● WORK ORDER
Write out exactly what each line says, starting with the first line below and ending on the one with "Examples of Config".

Excerpts from a dataset
==============================

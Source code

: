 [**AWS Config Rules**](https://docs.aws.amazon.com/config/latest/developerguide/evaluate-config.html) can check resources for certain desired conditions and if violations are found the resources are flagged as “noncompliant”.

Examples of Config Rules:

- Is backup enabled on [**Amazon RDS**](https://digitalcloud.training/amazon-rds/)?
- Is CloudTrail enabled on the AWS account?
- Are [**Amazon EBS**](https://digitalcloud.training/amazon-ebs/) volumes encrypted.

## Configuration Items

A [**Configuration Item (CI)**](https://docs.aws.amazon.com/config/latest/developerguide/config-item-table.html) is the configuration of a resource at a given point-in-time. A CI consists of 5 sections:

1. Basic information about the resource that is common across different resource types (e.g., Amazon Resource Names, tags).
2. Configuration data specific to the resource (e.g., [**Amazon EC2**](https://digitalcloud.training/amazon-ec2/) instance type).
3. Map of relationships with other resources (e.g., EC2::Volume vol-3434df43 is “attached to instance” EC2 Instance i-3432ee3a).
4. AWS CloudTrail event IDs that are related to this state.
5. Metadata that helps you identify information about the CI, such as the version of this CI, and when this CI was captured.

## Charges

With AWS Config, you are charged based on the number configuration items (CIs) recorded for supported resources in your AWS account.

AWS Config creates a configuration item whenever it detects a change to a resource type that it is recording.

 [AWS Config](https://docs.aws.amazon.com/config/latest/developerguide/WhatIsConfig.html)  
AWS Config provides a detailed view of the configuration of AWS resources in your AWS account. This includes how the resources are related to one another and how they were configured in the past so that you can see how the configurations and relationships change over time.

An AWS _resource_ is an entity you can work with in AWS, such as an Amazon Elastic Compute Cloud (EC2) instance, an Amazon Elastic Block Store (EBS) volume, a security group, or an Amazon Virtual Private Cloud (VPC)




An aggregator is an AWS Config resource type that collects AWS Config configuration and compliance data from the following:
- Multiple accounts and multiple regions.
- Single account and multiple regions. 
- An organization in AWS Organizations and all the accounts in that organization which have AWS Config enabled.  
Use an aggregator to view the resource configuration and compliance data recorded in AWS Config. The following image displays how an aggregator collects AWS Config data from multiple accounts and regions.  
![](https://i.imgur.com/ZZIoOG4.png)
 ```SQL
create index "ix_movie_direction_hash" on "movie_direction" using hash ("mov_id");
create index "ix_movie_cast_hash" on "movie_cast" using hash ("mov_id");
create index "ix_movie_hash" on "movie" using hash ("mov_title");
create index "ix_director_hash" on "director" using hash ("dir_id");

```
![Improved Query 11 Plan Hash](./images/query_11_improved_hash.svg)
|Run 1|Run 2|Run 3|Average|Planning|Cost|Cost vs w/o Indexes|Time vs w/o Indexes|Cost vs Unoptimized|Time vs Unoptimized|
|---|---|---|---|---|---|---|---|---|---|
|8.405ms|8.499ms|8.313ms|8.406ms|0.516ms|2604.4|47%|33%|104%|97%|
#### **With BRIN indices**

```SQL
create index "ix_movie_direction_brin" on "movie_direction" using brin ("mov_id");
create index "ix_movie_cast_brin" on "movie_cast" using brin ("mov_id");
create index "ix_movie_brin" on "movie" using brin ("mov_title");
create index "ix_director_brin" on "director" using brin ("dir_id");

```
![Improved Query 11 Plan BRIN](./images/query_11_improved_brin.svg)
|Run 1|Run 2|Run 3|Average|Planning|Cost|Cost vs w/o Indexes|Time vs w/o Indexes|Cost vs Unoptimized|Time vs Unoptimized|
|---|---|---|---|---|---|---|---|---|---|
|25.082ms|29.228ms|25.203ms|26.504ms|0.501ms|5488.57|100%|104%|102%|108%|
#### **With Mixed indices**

==============================

● TASK RESULT
Source code

: [**AWS Config Rules**](https://docs.aws.amazon.com/config/latest/developerguide/evaluate-config.html) can check resources for certain desired conditions and if violations are found the resources are flagged as “noncompliant”.

Examples of Config Rules:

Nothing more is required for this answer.